Copy each line of the material below that includes the string "Control".

----------------------------------------

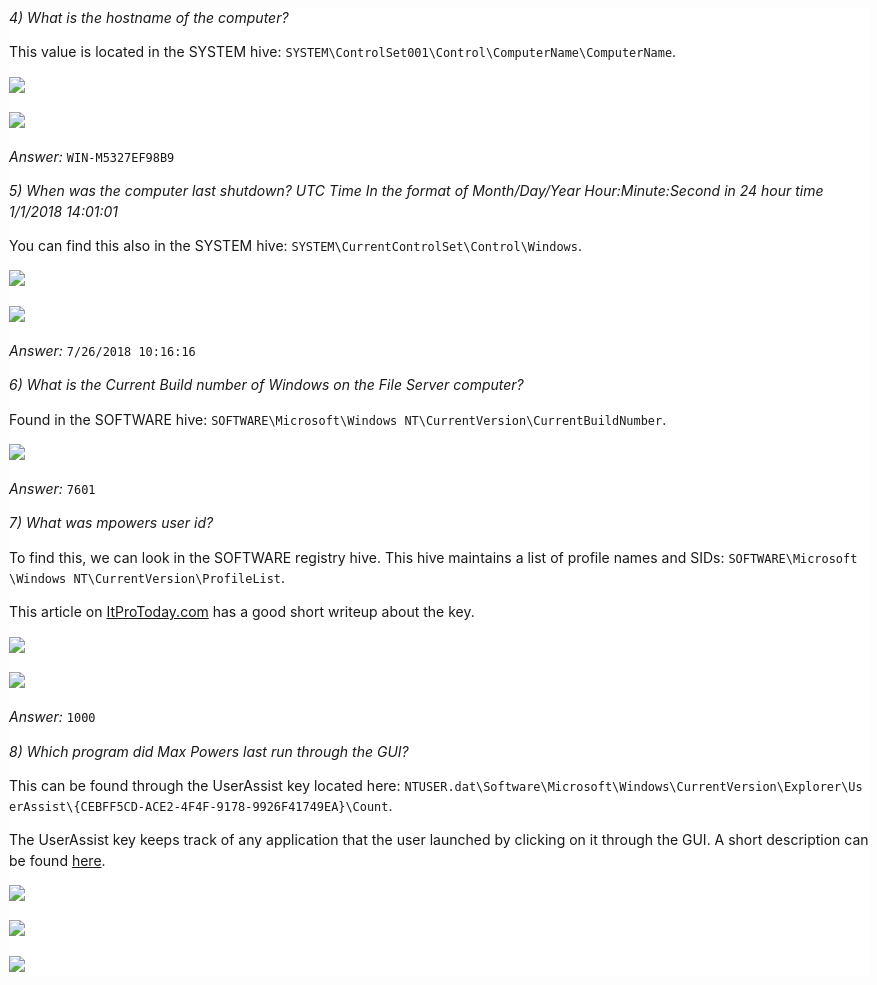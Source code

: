 *4) What is the hostname of the computer?*

This value is located in the SYSTEM hive: `SYSTEM\ControlSet001\Control\ComputerName\ComputerName`.

![](/assets/images/defcon_ctf_2018/fs_basic_4a.png)

![](/assets/images/defcon_ctf_2018/fs_basic_4b.png)

*Answer:* `WIN-M5327EF98B9`

*5) When was the computer last shutdown? UTC Time In the format of Month/Day/Year Hour:Minute:Second in 24 hour time 1/1/2018 14:01:01*

You can find this also in the SYSTEM hive: `SYSTEM\CurrentControlSet\Control\Windows`.

![](/assets/images/defcon_ctf_2018/fs_basic_5a.png)

![](/assets/images/defcon_ctf_2018/fs_basic_5b.png)

*Answer:* `7/26/2018 10:16:16`

*6) What is the Current Build number of Windows on the File Server computer?*

Found in the SOFTWARE hive: `SOFTWARE\Microsoft\Windows NT\CurrentVersion\CurrentBuildNumber`.

![](/assets/images/defcon_ctf_2018/fs_basic_6a.png)

*Answer:* `7601`

*7) What was mpowers user id?*

To find this, we can look in the SOFTWARE registry hive. This hive maintains a list of profile names and SIDs: `SOFTWARE\Microsoft\Windows NT\CurrentVersion\ProfileList`.

This article on [ItProToday.com](https://www.itprotoday.com/windows-8/how-can-i-tell-which-user-has-which-sid) has a good short writeup about the key.

![](/assets/images/defcon_ctf_2018/fs_basic_7a.png)

![](/assets/images/defcon_ctf_2018/fs_basic_7b.png)

*Answer:* `1000`

*8) Which program did Max Powers last run through the GUI?*

This can be found through the UserAssist key located here: `NTUSER.dat\Software\Microsoft\Windows\CurrentVersion\Explorer\UserAssist\{CEBFF5CD-ACE2-4F4F-9178-9926F41749EA}\Count`.

The UserAssist key keeps track of any application that the user launched by clicking on it through the GUI. A short description can be found [here](https://blog.didierstevens.com/programs/userassist/).

![](/assets/images/defcon_ctf_2018/fs_basic_8a.png)

![](/assets/images/defcon_ctf_2018/fs_basic_8b.png)

![](/assets/images/defcon_ctf_2018/fs_basic_8c.png)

----------------------------------------

* Written answer:
This value is located in the SYSTEM hive: `SYSTEM\ControlSet001\Control\ComputerName\ComputerName`.
You can find this also in the SYSTEM hive: `SYSTEM\CurrentControlSet\Control\Windows`.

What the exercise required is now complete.